§ **Task instructions**: Whatever appears in the records, write it out again exactly.

§ **Available records**:
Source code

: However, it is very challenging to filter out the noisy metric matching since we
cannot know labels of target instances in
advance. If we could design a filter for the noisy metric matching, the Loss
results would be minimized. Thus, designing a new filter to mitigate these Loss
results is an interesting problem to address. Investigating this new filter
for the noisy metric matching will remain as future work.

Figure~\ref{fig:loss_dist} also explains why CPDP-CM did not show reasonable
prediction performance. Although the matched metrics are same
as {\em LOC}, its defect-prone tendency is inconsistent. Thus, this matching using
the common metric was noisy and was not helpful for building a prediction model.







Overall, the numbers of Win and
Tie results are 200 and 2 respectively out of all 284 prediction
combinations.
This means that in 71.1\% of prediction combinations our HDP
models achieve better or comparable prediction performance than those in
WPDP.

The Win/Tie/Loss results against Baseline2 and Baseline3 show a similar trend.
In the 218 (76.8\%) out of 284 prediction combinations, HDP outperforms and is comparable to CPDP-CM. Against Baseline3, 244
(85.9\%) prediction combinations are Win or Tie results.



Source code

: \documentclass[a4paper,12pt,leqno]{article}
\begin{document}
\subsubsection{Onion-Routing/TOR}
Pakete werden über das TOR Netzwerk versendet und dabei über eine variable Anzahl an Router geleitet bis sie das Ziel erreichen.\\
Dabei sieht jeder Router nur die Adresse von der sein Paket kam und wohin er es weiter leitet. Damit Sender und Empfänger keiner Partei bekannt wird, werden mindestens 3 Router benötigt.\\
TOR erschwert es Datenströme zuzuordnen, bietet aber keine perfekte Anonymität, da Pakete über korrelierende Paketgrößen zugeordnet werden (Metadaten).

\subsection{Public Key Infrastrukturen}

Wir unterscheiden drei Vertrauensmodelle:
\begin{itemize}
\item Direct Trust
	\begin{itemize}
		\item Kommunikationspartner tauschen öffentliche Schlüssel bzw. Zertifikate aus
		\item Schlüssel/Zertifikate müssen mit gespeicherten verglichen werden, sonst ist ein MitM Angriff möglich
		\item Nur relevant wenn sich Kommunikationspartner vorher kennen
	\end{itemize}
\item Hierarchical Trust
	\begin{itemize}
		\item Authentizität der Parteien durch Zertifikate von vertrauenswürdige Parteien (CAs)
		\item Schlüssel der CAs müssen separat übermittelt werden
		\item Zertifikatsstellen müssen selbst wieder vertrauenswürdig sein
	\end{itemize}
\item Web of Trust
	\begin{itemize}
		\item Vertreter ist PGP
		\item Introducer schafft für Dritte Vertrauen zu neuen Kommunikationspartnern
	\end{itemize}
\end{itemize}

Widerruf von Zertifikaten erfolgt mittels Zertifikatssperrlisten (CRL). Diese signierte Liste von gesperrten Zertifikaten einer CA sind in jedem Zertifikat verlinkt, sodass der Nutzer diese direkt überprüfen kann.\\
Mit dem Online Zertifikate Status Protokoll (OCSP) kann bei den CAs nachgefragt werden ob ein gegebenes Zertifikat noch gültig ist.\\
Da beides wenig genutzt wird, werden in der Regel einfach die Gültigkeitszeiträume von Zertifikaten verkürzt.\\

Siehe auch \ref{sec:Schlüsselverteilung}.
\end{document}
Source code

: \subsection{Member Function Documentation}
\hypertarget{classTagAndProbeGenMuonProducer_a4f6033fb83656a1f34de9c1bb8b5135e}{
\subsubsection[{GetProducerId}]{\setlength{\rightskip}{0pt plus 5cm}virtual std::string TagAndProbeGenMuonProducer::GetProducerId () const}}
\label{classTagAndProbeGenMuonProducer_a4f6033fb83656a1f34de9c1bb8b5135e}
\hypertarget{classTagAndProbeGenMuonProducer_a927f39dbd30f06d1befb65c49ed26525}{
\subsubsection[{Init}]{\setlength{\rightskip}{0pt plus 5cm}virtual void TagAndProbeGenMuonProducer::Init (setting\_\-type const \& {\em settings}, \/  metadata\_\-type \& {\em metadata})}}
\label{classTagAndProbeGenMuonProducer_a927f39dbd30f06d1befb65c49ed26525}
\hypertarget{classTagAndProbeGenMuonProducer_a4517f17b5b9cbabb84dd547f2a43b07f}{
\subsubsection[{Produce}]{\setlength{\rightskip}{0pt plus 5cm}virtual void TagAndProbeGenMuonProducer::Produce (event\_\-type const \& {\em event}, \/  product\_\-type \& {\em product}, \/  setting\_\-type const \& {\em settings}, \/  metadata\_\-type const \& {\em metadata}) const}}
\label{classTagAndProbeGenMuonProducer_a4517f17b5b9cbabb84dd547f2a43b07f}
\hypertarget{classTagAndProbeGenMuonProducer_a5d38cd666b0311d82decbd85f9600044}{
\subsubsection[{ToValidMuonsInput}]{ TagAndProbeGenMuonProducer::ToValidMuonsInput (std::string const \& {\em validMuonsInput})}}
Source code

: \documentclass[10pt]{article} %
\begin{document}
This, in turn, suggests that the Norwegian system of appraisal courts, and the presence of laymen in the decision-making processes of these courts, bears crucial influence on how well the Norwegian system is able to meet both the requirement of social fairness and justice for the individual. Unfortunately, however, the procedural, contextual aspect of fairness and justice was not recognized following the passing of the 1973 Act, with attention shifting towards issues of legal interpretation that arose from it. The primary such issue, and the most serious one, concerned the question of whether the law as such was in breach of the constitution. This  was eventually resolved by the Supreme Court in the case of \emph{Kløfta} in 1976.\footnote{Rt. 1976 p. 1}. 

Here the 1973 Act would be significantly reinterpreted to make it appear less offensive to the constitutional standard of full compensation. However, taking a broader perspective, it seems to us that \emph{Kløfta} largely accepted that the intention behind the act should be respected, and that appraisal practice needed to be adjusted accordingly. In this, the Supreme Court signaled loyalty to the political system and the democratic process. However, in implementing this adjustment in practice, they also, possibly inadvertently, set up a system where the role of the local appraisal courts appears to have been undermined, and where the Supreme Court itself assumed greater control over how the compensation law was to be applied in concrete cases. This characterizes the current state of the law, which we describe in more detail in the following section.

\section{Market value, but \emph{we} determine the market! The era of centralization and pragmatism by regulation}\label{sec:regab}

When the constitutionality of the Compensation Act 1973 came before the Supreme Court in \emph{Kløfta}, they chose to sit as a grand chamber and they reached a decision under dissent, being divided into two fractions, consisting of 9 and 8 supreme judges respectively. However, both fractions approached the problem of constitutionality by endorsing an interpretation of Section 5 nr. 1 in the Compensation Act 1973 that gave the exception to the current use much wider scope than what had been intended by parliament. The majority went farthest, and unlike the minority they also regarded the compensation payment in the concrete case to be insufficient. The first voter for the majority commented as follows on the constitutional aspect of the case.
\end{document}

§ **Answer for this exercise**:
Source code

: However, it is very challenging to filter out the noisy metric matching since we
cannot know labels of target instances in
advance. If we could design a filter for the noisy metric matching, the Loss
results would be minimized. Thus, designing a new filter to mitigate these Loss
results is an interesting problem to address. Investigating this new filter
for the noisy metric matching will remain as future work.

Figure~\ref{fig:loss_dist} also explains why CPDP-CM did not show reasonable
prediction performance. Although the matched metrics are same
as {\em LOC}, its defect-prone tendency is inconsistent. Thus, this matching using
the common metric was noisy and was not helpful for building a prediction model.







Overall, the numbers of Win and
Tie results are 200 and 2 respectively out of all 284 prediction
combinations.
This means that in 71.1\% of prediction combinations our HDP
models achieve better or comparable prediction performance than those in
WPDP.

The Win/Tie/Loss results against Baseline2 and Baseline3 show a similar trend.
In the 218 (76.8\%) out of 284 prediction combinations, HDP outperforms and is comparable to CPDP-CM. Against Baseline3, 244
(85.9\%) prediction combinations are Win or Tie results.



Source code

: \documentclass[a4paper,12pt,leqno]{article}
\begin{document}
\subsubsection{Onion-Routing/TOR}
Pakete werden über das TOR Netzwerk versendet und dabei über eine variable Anzahl an Router geleitet bis sie das Ziel erreichen.\\
Dabei sieht jeder Router nur die Adresse von der sein Paket kam und wohin er es weiter leitet. Damit Sender und Empfänger keiner Partei bekannt wird, werden mindestens 3 Router benötigt.\\
TOR erschwert es Datenströme zuzuordnen, bietet aber keine perfekte Anonymität, da Pakete über korrelierende Paketgrößen zugeordnet werden (Metadaten).

\subsection{Public Key Infrastrukturen}

Wir unterscheiden drei Vertrauensmodelle:
\begin{itemize}
\item Direct Trust
	\begin{itemize}
		\item Kommunikationspartner tauschen öffentliche Schlüssel bzw. Zertifikate aus
		\item Schlüssel/Zertifikate müssen mit gespeicherten verglichen werden, sonst ist ein MitM Angriff möglich
		\item Nur relevant wenn sich Kommunikationspartner vorher kennen
	\end{itemize}
\item Hierarchical Trust
	\begin{itemize}
		\item Authentizität der Parteien durch Zertifikate von vertrauenswürdige Parteien (CAs)
		\item Schlüssel der CAs müssen separat übermittelt werden
		\item Zertifikatsstellen müssen selbst wieder vertrauenswürdig sein
	\end{itemize}
\item Web of Trust
	\begin{itemize}
		\item Vertreter ist PGP
		\item Introducer schafft für Dritte Vertrauen zu neuen Kommunikationspartnern
	\end{itemize}
\end{itemize}

Widerruf von Zertifikaten erfolgt mittels Zertifikatssperrlisten (CRL). Diese signierte Liste von gesperrten Zertifikaten einer CA sind in jedem Zertifikat verlinkt, sodass der Nutzer diese direkt überprüfen kann.\\
Mit dem Online Zertifikate Status Protokoll (OCSP) kann bei den CAs nachgefragt werden ob ein gegebenes Zertifikat noch gültig ist.\\
Da beides wenig genutzt wird, werden in der Regel einfach die Gültigkeitszeiträume von Zertifikaten verkürzt.\\

Siehe auch \ref{sec:Schlüsselverteilung}.
\end{document}
Source code

: \subsection{Member Function Documentation}
\hypertarget{classTagAndProbeGenMuonProducer_a4f6033fb83656a1f34de9c1bb8b5135e}{
\subsubsection[{GetProducerId}]{\setlength{\rightskip}{0pt plus 5cm}virtual std::string TagAndProbeGenMuonProducer::GetProducerId () const}}
\label{classTagAndProbeGenMuonProducer_a4f6033fb83656a1f34de9c1bb8b5135e}
\hypertarget{classTagAndProbeGenMuonProducer_a927f39dbd30f06d1befb65c49ed26525}{
\subsubsection[{Init}]{\setlength{\rightskip}{0pt plus 5cm}virtual void TagAndProbeGenMuonProducer::Init (setting\_\-type const \& {\em settings}, \/  metadata\_\-type \& {\em metadata})}}
\label{classTagAndProbeGenMuonProducer_a927f39dbd30f06d1befb65c49ed26525}
\hypertarget{classTagAndProbeGenMuonProducer_a4517f17b5b9cbabb84dd547f2a43b07f}{
\subsubsection[{Produce}]{\setlength{\rightskip}{0pt plus 5cm}virtual void TagAndProbeGenMuonProducer::Produce (event\_\-type const \& {\em event}, \/  product\_\-type \& {\em product}, \/  setting\_\-type const \& {\em settings}, \/  metadata\_\-type const \& {\em metadata}) const}}
\label{classTagAndProbeGenMuonProducer_a4517f17b5b9cbabb84dd547f2a43b07f}
\hypertarget{classTagAndProbeGenMuonProducer_a5d38cd666b0311d82decbd85f9600044}{
\subsubsection[{ToValidMuonsInput}]{ TagAndProbeGenMuonProducer::ToValidMuonsInput (std::string const \& {\em validMuonsInput})}}
Source code

: \documentclass[10pt]{article} %
\begin{document}
This, in turn, suggests that the Norwegian system of appraisal courts, and the presence of laymen in the decision-making processes of these courts, bears crucial influence on how well the Norwegian system is able to meet both the requirement of social fairness and justice for the individual. Unfortunately, however, the procedural, contextual aspect of fairness and justice was not recognized following the passing of the 1973 Act, with attention shifting towards issues of legal interpretation that arose from it. The primary such issue, and the most serious one, concerned the question of whether the law as such was in breach of the constitution. This  was eventually resolved by the Supreme Court in the case of \emph{Kløfta} in 1976.\footnote{Rt. 1976 p. 1}. 

Here the 1973 Act would be significantly reinterpreted to make it appear less offensive to the constitutional standard of full compensation. However, taking a broader perspective, it seems to us that \emph{Kløfta} largely accepted that the intention behind the act should be respected, and that appraisal practice needed to be adjusted accordingly. In this, the Supreme Court signaled loyalty to the political system and the democratic process. However, in implementing this adjustment in practice, they also, possibly inadvertently, set up a system where the role of the local appraisal courts appears to have been undermined, and where the Supreme Court itself assumed greater control over how the compensation law was to be applied in concrete cases. This characterizes the current state of the law, which we describe in more detail in the following section.

\section{Market value, but \emph{we} determine the market! The era of centralization and pragmatism by regulation}\label{sec:regab}

When the constitutionality of the Compensation Act 1973 came before the Supreme Court in \emph{Kløfta}, they chose to sit as a grand chamber and they reached a decision under dissent, being divided into two fractions, consisting of 9 and 8 supreme judges respectively. However, both fractions approached the problem of constitutionality by endorsing an interpretation of Section 5 nr. 1 in the Compensation Act 1973 that gave the exception to the current use much wider scope than what had been intended by parliament. The majority went farthest, and unlike the minority they also regarded the compensation payment in the concrete case to be insufficient. The first voter for the majority commented as follows on the constitutional aspect of the case.
\end{document}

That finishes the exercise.